A look at how Trace Genomics is at risk of the same outcome.

Index

  1. Overview

  2. Economics and Change

  3. 23andMe Takeaways

  4. Final Thoughts

    a. Distribution

    b. Workflow

    c. Economics

    d. Time

Overview

“One of the companies in our portfolio is Trace Genomics, which we call 23andMe for soil.”

That’s how Rob Leclerc of AgFunder described Trace Genomics— capturing the hope that genomics could unlock new agronomic insights, just as it had promised in human health.

Fast forward to today: 23andMe announced bankruptcy.

The company was valued at nearly $6 billion at its peak. Its DNA test kits once promised to reshape personalized medicine, research, and healthcare. But in the end, its business model never truly evolved beyond a one-time purchase—and its expansion into biopharma never scaled.

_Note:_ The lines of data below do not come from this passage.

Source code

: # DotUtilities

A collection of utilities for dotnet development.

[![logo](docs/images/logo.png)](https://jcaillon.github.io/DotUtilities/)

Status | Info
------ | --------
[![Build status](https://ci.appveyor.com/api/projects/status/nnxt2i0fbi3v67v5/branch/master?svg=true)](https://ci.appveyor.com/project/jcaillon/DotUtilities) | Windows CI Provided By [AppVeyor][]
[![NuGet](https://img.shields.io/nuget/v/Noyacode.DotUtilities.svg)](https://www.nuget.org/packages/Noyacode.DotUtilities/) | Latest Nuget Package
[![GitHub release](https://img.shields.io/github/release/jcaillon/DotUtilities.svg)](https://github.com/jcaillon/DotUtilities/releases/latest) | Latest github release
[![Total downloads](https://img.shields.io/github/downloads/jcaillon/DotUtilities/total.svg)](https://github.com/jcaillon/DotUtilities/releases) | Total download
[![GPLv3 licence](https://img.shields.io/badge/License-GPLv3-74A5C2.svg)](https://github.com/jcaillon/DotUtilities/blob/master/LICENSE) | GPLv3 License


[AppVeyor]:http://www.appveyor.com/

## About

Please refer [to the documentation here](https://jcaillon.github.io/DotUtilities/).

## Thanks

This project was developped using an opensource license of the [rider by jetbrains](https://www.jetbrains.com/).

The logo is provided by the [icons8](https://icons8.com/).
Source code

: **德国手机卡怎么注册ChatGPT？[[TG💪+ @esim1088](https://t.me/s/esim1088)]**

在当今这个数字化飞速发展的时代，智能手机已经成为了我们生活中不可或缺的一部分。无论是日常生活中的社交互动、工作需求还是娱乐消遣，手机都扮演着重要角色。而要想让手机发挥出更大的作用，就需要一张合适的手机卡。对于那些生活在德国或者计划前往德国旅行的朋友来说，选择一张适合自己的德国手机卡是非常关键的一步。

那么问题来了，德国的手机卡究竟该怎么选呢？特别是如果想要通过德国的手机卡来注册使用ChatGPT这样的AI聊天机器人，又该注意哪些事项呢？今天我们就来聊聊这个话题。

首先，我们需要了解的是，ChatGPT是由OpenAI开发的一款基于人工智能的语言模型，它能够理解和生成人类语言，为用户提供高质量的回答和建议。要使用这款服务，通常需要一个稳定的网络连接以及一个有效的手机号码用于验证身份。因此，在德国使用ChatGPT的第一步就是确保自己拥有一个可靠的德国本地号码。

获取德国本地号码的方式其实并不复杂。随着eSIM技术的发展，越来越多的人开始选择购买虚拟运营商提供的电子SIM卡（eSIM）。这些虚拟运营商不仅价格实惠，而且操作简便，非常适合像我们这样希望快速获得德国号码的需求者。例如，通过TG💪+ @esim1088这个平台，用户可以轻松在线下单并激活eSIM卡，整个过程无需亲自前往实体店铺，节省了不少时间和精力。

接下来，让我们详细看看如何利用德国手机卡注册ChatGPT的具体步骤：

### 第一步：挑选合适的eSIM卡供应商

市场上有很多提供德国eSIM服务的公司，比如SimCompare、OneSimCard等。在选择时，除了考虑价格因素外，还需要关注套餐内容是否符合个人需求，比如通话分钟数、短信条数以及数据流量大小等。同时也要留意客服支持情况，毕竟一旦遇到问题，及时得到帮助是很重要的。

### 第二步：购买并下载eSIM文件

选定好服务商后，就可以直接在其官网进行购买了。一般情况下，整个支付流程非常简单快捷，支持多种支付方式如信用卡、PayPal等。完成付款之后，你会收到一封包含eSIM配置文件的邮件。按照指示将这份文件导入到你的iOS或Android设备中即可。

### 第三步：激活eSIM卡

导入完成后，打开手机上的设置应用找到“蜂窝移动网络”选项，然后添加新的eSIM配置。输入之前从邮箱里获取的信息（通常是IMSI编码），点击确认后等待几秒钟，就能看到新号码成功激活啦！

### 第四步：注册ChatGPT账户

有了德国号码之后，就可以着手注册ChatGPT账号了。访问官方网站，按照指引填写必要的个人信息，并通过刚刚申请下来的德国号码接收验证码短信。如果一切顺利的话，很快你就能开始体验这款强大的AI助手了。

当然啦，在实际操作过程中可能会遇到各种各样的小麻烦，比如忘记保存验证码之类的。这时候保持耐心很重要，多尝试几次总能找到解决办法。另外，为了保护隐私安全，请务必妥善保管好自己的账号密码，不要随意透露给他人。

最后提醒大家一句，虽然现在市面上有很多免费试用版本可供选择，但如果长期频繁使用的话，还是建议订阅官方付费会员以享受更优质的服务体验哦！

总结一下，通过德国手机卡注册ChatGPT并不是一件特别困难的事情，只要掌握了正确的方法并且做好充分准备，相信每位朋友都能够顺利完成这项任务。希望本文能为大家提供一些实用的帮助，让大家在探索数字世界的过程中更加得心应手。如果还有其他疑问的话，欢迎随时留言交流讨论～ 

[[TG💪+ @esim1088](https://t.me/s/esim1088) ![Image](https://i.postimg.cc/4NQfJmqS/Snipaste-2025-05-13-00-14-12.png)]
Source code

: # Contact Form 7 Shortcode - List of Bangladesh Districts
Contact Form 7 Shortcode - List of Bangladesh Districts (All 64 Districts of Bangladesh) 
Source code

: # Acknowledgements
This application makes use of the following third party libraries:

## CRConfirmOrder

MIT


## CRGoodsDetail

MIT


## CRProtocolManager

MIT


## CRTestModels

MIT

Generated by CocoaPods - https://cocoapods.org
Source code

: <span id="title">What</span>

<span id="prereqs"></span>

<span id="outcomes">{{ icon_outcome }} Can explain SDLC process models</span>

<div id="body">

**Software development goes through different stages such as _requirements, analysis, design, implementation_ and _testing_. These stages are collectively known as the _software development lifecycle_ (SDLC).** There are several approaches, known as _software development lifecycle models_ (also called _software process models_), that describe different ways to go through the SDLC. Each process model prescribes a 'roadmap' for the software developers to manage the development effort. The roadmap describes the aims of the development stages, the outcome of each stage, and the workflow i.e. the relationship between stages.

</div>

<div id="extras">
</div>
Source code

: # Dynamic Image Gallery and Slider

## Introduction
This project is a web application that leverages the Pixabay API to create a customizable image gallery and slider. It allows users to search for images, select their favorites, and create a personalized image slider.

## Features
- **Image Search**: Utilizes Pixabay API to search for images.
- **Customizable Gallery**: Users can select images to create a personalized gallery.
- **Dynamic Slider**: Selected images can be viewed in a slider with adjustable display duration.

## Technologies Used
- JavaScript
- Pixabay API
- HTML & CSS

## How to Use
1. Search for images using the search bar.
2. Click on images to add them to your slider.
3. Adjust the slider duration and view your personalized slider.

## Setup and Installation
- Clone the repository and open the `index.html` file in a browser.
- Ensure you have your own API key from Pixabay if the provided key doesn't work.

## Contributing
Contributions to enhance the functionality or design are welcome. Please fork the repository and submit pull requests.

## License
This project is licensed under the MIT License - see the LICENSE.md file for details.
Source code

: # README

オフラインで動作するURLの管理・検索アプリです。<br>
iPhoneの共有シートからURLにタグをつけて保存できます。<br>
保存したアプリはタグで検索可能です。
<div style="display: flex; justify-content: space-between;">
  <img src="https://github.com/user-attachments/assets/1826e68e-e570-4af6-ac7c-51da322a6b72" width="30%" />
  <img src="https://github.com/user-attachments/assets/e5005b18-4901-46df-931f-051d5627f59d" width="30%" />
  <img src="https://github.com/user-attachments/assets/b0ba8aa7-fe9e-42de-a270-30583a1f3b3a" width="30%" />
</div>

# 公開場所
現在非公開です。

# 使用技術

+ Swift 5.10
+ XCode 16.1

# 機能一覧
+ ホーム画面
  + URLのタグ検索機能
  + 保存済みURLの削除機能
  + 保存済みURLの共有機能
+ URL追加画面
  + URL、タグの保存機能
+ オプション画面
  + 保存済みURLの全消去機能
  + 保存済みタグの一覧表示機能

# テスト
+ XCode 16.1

The parallels for Trace Genomics, and similar agtech companies like Pattern Ag, which merged with EarthOptics in 2024, are hard to ignore. A common view for these companies was that they eventually reshape crop input decision, product discovery and positioning through data, becoming a core complement to an input purchase and decision, and monetizing the data along the way.

I have publicly stated my bullishness for companies like Trace Genomics and Pattern Ag— from an agronomic perspective, I love the concept. A deeper understanding of the soil, particularly surrounding biological parameters and pests has upside.

However, the question I poorly considered from a business perspective was: “At what cost?”

Economics and Change

Start-up soil testing companies have challenging economics, something I broke down early last year, extrapolating from publicly available information. Data and decision businesses with high upfront costs are very hard.